🤖 AI Summary
Current automated benchmarks lack the capability to jointly evaluate both the security and functional correctness of code generated by large language models (LLMs). To address this gap, we propose SecFuncBench—the first fully automated framework for joint security-functionality assessment. It comprises a high-quality, human-verified test suite covering diverse vulnerability classes and functional scenarios, an agent-based sandbox executor for safe code execution, and an LLM-driven dual-criterion evaluator that simultaneously assesses security violations and functional correctness. Evaluation across ten mainstream open- and closed-source LLMs reveals a prevalent security-functionality trade-off imbalance—models achieving high functional scores often exhibit elevated vulnerability rates. We publicly release the complete framework and dataset, establishing a reproducible, extensible paradigm for rigorous, holistic safety evaluation of LLM-generated code.
📝 Abstract
Large language models (LLMs) and autonomous coding agents are increasingly used to generate software across a wide range of domains. Yet a core requirement remains unmet: ensuring that generated code is secure without compromising its functional correctness.
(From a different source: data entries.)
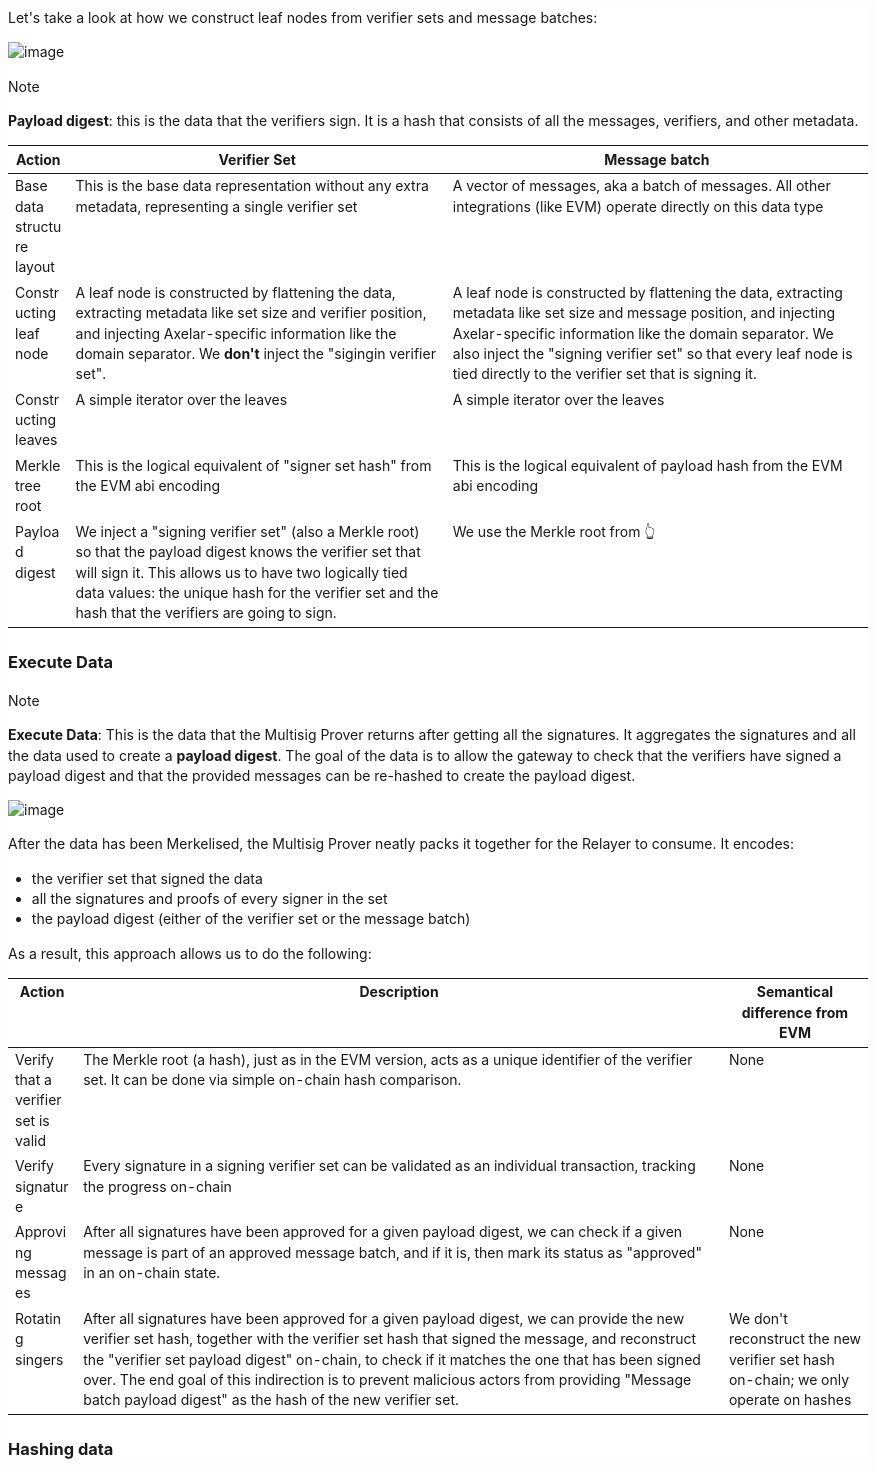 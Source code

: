 Let's take a look at how we construct leaf nodes from verifier sets and message batches:

![image](https://github.com/user-attachments/assets/825de271-9655-4611-8a0b-7a27ff2e6d73)

> [!NOTE]
> **Payload digest**: this is the data that the verifiers sign. It is a hash that consists of all the messages, verifiers, and other metadata. 

| Action | Verifier Set | Message batch |
|-|-|-|
|Base data structure layout|This is the base data representation without any extra metadata, representing a single verifier set|A vector of messages, aka a batch of messages. All other integrations (like EVM) operate directly on this data type|
|Constructing leaf node|A leaf node is constructed by flattening the data, extracting metadata like set size and verifier position, and injecting Axelar-specific information like the domain separator. We **don't** inject the "sigingin verifier set". |A leaf node is constructed by flattening the data, extracting metadata like set size and message position, and injecting Axelar-specific information like the domain separator. We also inject the "signing verifier set" so that every leaf node is tied directly to the verifier set that is signing it.|
|Constructing leaves|A simple iterator over the leaves|A simple iterator over the leaves|
|Merkle tree root|This is the logical equivalent of "signer set hash" from the EVM abi encoding|This is the logical equivalent of payload hash from the EVM abi encoding|
|Payload digest|We inject a "signing verifier set" (also a Merkle root) so that the payload digest knows the verifier set that will sign it. This allows us to have two logically tied data values: the unique hash for the verifier set and the hash that the verifiers are going to sign.|We use the Merkle root from 👆|

### Execute Data

> [!NOTE]
> **Execute Data**: This is the data that the Multisig Prover returns after getting all the signatures. It aggregates the signatures and all the data used to create a **payload digest**. The goal of the data is to allow the gateway to check that the verifiers have signed a payload digest and that the provided messages can be re-hashed to create the payload digest. 

![image](https://github.com/user-attachments/assets/066bf866-4130-4808-8901-5bf493d895fb)

After the data has been Merkelised, the Multisig Prover neatly packs it together for the Relayer to consume.
It encodes:
- the verifier set that signed the data
- all the signatures and proofs of every signer in the set
- the payload digest (either of the verifier set or the message batch)

As a result, this approach allows us to do the following:

| Action | Description | Semantical difference from EVM |
|-|-|-|
| Verify that a verifier set is valid | The Merkle root (a hash), just as in the EVM version, acts as a unique identifier of the verifier set. It can be done via simple on-chain hash comparison. | None |
| Verify signature | Every signature in a signing verifier set can be validated as an individual transaction, tracking the progress on-chain | None |
| Approving messages | After all signatures have been approved for a given payload digest, we can check if a given message is part of an approved message batch, and if it is, then mark its status as "approved" in an on-chain state. | None |
| Rotating singers | After all signatures have been approved for a given payload digest, we can provide the new verifier set hash, together with the verifier set hash that signed the message, and reconstruct the "verifier set payload digest" on-chain, to check if it matches the one that has been signed over. The end goal of this indirection is to prevent malicious actors from providing "Message batch payload digest" as the hash of the new verifier set. | We don't reconstruct the new verifier set hash on-chain; we only operate on hashes |

### Hashing data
Existing benchmarks and evaluations for secure code generation fall short-many measure only vulnerability reduction, disregard correctness preservation, or evaluate security and functionality on separate datasets, violating the fundamental need for simultaneous joint evaluation. We present DUALGAUGE, the first fully automated benchmarking framework designed to rigorously evaluate the security and correctness of LLM-generated code in unison. Given the lack of datasets enabling joint evaluation of secure code generation, we also present DUALGAUGE-BENCH, a curated benchmark suite of diverse coding tasks, each paired with manually validated test suites for both security and functionality, designed for full coverage of specification requirements. At the core of DUALGAUGE is an agentic program executor, which runs a program against given tests in sandboxed environments, and an LLM-based evaluator, which assesses both correctness and vulnerability behavior against expected outcomes. We rigorously evaluated and ensured the quality of DUALGAUGE-BENCH and the accuracy of DUALGAUGE, and applied DUALGAUGE to benchmarking ten leading LLMs on DUALGAUGE-BENCH across thousands of test scenarios. Our results reveal critical gaps in correct and secure code generation by these LLMs, for which our open-source system and datasets help accelerate progress via reproducible, scalable, and rigorous evaluation.